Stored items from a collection
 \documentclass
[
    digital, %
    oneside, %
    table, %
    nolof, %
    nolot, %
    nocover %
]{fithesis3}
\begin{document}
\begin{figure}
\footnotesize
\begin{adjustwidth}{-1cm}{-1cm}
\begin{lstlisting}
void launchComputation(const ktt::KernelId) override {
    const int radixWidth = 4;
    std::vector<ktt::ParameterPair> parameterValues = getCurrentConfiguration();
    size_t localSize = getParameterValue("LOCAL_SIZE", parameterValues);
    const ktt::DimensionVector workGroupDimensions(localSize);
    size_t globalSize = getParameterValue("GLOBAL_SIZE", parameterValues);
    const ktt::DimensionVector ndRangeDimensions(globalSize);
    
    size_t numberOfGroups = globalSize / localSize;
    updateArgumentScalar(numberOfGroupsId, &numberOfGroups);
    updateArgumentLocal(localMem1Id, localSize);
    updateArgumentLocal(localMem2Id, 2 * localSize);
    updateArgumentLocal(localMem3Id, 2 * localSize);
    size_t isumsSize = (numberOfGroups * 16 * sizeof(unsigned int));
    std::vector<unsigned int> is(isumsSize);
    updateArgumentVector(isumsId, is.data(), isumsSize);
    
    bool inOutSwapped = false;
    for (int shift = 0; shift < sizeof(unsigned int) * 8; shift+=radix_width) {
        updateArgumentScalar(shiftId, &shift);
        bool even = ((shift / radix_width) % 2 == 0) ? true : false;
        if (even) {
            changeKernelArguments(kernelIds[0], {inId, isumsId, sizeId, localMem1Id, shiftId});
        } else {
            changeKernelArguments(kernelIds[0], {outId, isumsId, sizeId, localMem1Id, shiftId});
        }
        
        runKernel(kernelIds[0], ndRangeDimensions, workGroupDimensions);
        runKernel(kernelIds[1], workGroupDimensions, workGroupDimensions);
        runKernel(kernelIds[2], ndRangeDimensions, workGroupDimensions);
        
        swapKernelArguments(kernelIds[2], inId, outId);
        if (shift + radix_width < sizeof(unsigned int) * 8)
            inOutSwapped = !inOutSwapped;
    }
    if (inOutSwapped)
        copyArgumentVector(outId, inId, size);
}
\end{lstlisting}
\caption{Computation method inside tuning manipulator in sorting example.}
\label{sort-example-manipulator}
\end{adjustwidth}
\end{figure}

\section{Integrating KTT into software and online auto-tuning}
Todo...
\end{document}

**Required work**. Copy every line of the records word for word.

**Result for this task**.
 \documentclass
[
    digital, %
    oneside, %
    table, %
    nolof, %
    nolot, %
    nocover %
]{fithesis3}
\begin{document}
\begin{figure}
\footnotesize
\begin{adjustwidth}{-1cm}{-1cm}
\begin{lstlisting}
void launchComputation(const ktt::KernelId) override {
    const int radixWidth = 4;
    std::vector<ktt::ParameterPair> parameterValues = getCurrentConfiguration();
    size_t localSize = getParameterValue("LOCAL_SIZE", parameterValues);
    const ktt::DimensionVector workGroupDimensions(localSize);
    size_t globalSize = getParameterValue("GLOBAL_SIZE", parameterValues);
    const ktt::DimensionVector ndRangeDimensions(globalSize);
    
    size_t numberOfGroups = globalSize / localSize;
    updateArgumentScalar(numberOfGroupsId, &numberOfGroups);
    updateArgumentLocal(localMem1Id, localSize);
    updateArgumentLocal(localMem2Id, 2 * localSize);
    updateArgumentLocal(localMem3Id, 2 * localSize);
    size_t isumsSize = (numberOfGroups * 16 * sizeof(unsigned int));
    std::vector<unsigned int> is(isumsSize);
    updateArgumentVector(isumsId, is.data(), isumsSize);
    
    bool inOutSwapped = false;
    for (int shift = 0; shift < sizeof(unsigned int) * 8; shift+=radix_width) {
        updateArgumentScalar(shiftId, &shift);
        bool even = ((shift / radix_width) % 2 == 0) ? true : false;
        if (even) {
            changeKernelArguments(kernelIds[0], {inId, isumsId, sizeId, localMem1Id, shiftId});
        } else {
            changeKernelArguments(kernelIds[0], {outId, isumsId, sizeId, localMem1Id, shiftId});
        }
        
        runKernel(kernelIds[0], ndRangeDimensions, workGroupDimensions);
        runKernel(kernelIds[1], workGroupDimensions, workGroupDimensions);
        runKernel(kernelIds[2], ndRangeDimensions, workGroupDimensions);
        
        swapKernelArguments(kernelIds[2], inId, outId);
        if (shift + radix_width < sizeof(unsigned int) * 8)
            inOutSwapped = !inOutSwapped;
    }
    if (inOutSwapped)
        copyArgumentVector(outId, inId, size);
}
\end{lstlisting}
\caption{Computation method inside tuning manipulator in sorting example.}
\label{sort-example-manipulator}
\end{adjustwidth}
\end{figure}

\section{Integrating KTT into software and online auto-tuning}
Todo...
\end{document}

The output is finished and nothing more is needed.